● Task directions
Give the line containing "results of the" again, exactly, along with all later lines of the entries, through the last one.

***** Given data *****

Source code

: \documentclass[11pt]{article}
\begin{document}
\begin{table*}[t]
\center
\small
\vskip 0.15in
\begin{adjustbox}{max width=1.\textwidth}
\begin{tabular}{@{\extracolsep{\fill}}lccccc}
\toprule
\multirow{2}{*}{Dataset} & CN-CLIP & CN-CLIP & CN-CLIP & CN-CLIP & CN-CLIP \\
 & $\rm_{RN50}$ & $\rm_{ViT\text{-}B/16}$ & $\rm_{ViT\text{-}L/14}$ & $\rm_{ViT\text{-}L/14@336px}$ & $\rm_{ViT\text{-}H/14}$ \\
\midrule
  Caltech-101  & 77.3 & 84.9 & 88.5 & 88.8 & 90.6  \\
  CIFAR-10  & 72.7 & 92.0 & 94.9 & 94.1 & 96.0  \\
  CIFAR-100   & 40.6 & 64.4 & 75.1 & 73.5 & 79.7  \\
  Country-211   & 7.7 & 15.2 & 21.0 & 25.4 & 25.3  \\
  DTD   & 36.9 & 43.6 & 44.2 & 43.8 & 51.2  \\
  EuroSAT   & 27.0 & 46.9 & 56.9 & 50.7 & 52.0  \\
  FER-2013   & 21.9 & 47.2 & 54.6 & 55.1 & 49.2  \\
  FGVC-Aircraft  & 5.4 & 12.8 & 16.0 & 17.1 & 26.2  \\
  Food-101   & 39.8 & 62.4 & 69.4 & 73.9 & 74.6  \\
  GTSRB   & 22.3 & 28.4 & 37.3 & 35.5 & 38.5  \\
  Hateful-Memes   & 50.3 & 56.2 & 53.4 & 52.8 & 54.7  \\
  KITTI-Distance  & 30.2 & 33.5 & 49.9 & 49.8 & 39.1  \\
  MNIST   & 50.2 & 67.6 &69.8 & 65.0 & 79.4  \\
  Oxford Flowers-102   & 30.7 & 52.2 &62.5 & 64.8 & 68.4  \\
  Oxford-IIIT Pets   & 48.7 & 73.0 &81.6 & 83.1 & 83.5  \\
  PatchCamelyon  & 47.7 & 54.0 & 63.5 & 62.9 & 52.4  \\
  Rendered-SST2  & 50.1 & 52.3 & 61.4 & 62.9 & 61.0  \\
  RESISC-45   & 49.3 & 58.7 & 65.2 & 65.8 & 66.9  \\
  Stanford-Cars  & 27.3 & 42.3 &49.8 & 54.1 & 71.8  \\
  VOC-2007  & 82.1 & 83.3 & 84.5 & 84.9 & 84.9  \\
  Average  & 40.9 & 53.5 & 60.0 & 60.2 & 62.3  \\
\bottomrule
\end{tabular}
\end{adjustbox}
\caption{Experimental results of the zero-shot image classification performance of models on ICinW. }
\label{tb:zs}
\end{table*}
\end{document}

*****

● Response
\caption{Experimental results of the zero-shot image classification performance of models on ICinW. }
\label{tb:zs}
\end{table*}
\end{document}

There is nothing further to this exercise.